Work instruction:
Write back every record verbatim.

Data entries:
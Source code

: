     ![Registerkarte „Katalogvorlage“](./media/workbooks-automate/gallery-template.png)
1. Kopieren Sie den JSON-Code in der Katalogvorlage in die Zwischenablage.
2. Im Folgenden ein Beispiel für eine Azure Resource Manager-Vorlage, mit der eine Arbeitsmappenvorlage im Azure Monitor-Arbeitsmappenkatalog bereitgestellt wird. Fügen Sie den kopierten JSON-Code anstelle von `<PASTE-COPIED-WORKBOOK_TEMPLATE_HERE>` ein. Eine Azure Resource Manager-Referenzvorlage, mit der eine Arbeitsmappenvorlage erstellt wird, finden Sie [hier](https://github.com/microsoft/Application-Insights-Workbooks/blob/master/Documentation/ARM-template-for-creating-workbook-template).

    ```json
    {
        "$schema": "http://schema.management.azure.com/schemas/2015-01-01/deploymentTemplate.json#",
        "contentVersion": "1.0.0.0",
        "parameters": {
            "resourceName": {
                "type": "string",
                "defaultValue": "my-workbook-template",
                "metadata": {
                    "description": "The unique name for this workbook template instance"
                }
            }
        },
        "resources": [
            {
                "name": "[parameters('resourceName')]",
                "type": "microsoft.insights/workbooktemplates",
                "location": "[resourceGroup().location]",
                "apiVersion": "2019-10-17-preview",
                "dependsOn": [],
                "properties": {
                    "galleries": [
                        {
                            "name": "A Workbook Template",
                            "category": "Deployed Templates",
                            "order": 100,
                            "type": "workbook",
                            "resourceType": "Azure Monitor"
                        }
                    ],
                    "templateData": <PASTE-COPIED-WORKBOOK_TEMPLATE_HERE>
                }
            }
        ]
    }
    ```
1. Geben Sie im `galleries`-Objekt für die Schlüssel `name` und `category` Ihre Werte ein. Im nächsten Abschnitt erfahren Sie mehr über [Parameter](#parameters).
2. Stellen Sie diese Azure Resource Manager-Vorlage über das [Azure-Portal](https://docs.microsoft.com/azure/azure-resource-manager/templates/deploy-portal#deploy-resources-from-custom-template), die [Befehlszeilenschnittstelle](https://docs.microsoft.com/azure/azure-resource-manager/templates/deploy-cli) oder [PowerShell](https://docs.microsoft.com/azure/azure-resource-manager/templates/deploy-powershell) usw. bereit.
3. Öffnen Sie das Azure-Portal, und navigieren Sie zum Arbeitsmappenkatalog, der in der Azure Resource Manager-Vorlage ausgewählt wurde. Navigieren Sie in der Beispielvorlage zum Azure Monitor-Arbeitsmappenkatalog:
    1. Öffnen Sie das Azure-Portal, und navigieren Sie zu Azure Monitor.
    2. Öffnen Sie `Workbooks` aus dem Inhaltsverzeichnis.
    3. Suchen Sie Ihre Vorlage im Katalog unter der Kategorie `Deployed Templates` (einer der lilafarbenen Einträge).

Answer for the task:
Source code

:     ![Registerkarte „Katalogvorlage“](./media/workbooks-automate/gallery-template.png)
1. Kopieren Sie den JSON-Code in der Katalogvorlage in die Zwischenablage.
2. Im Folgenden ein Beispiel für eine Azure Resource Manager-Vorlage, mit der eine Arbeitsmappenvorlage im Azure Monitor-Arbeitsmappenkatalog bereitgestellt wird. Fügen Sie den kopierten JSON-Code anstelle von `<PASTE-COPIED-WORKBOOK_TEMPLATE_HERE>` ein. Eine Azure Resource Manager-Referenzvorlage, mit der eine Arbeitsmappenvorlage erstellt wird, finden Sie [hier](https://github.com/microsoft/Application-Insights-Workbooks/blob/master/Documentation/ARM-template-for-creating-workbook-template).

    ```json
    {
        "$schema": "http://schema.management.azure.com/schemas/2015-01-01/deploymentTemplate.json#",
        "contentVersion": "1.0.0.0",
        "parameters": {
            "resourceName": {
                "type": "string",
                "defaultValue": "my-workbook-template",
                "metadata": {
                    "description": "The unique name for this workbook template instance"
                }
            }
        },
        "resources": [
            {
                "name": "[parameters('resourceName')]",
                "type": "microsoft.insights/workbooktemplates",
                "location": "[resourceGroup().location]",
                "apiVersion": "2019-10-17-preview",
                "dependsOn": [],
                "properties": {
                    "galleries": [
                        {
                            "name": "A Workbook Template",
                            "category": "Deployed Templates",
                            "order": 100,
                            "type": "workbook",
                            "resourceType": "Azure Monitor"
                        }
                    ],
                    "templateData": <PASTE-COPIED-WORKBOOK_TEMPLATE_HERE>
                }
            }
        ]
    }
    ```
1. Geben Sie im `galleries`-Objekt für die Schlüssel `name` und `category` Ihre Werte ein. Im nächsten Abschnitt erfahren Sie mehr über [Parameter](#parameters).
2. Stellen Sie diese Azure Resource Manager-Vorlage über das [Azure-Portal](https://docs.microsoft.com/azure/azure-resource-manager/templates/deploy-portal#deploy-resources-from-custom-template), die [Befehlszeilenschnittstelle](https://docs.microsoft.com/azure/azure-resource-manager/templates/deploy-cli) oder [PowerShell](https://docs.microsoft.com/azure/azure-resource-manager/templates/deploy-powershell) usw. bereit.
3. Öffnen Sie das Azure-Portal, und navigieren Sie zum Arbeitsmappenkatalog, der in der Azure Resource Manager-Vorlage ausgewählt wurde. Navigieren Sie in der Beispielvorlage zum Azure Monitor-Arbeitsmappenkatalog:
    1. Öffnen Sie das Azure-Portal, und navigieren Sie zu Azure Monitor.
    2. Öffnen Sie `Workbooks` aus dem Inhaltsverzeichnis.
    3. Suchen Sie Ihre Vorlage im Katalog unter der Kategorie `Deployed Templates` (einer der lilafarbenen Einträge).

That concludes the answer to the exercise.